Clearly, Aunt Jennifer's tigers are a pretty important part of this poem. Heck, they're right up there in the title. But determining the meaning of the tigers can be a bit tricky. We think that the tigers actually raise more questions than they answer. Are they alter-egos for Aunt Jennifer? Does she wish that she were like them? Are they symbols of the life she wished she had? Does she live life through them? We can all agree that the tigers are everything that Aunt J is not, but there are still a whole lot of ways to interpret these furry, fierce friends.
Lines 1-2: The (needlework) tigers are beautiful and active—they "prance," and they're "bright topaz" inhabitants of a beautiful forest-y world.
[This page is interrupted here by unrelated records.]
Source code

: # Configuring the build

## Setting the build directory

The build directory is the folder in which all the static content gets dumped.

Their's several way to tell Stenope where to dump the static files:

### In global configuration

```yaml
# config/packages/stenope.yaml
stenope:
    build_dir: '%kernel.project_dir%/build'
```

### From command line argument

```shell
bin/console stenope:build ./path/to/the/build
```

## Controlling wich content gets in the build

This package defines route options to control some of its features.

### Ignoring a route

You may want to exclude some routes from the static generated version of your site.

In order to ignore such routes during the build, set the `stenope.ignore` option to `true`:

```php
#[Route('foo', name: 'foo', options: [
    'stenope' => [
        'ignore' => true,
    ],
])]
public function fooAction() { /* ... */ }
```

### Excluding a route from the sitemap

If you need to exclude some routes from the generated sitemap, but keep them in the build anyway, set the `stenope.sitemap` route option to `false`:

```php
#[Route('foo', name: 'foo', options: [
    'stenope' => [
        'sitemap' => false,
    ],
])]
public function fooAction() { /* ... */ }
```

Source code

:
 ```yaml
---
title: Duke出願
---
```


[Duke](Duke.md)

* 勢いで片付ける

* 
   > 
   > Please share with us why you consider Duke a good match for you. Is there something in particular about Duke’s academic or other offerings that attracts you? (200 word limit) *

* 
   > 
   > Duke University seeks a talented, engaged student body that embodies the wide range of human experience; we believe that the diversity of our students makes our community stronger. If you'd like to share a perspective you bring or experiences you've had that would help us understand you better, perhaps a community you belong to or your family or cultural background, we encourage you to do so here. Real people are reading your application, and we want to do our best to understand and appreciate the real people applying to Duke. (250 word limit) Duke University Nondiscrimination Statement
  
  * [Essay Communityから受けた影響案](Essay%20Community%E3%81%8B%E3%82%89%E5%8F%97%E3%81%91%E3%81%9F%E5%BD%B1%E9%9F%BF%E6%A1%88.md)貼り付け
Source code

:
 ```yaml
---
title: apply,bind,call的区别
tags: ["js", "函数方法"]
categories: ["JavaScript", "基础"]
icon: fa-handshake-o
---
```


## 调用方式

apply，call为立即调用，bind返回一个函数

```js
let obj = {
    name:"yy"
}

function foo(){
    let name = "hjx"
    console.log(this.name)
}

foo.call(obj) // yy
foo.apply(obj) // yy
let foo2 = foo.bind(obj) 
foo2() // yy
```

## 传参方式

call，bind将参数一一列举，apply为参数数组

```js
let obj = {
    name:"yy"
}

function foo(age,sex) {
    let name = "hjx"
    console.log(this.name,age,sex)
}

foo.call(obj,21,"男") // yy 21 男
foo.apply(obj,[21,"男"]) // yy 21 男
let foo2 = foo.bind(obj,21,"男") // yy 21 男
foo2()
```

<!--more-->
These tigers have a pretty sweet life, but they also exude joy and peace.
Lines 3-4: The tigers are also brave. They're not afraid of anything. They pace back and forth in a way that's confident and chivalric (which means that they're like knights in shining armor). Aunt Jennifer has created some awesome creatures, even though we find out in the next stanza that Aunt Jennifer herself has had a tough life. She's incredibly capable in her art, even if she isn't in her own life.
Lines 11-12: The speaker imagines the future, in which Aunt J is dead but her tigers live on in her beautiful tapestry. Aunt J can be brought down by death, but the cool thing about art (and these tapestry tigers) is that they can live forever! A little piece of Aunt J will become immortal via her prancing creations.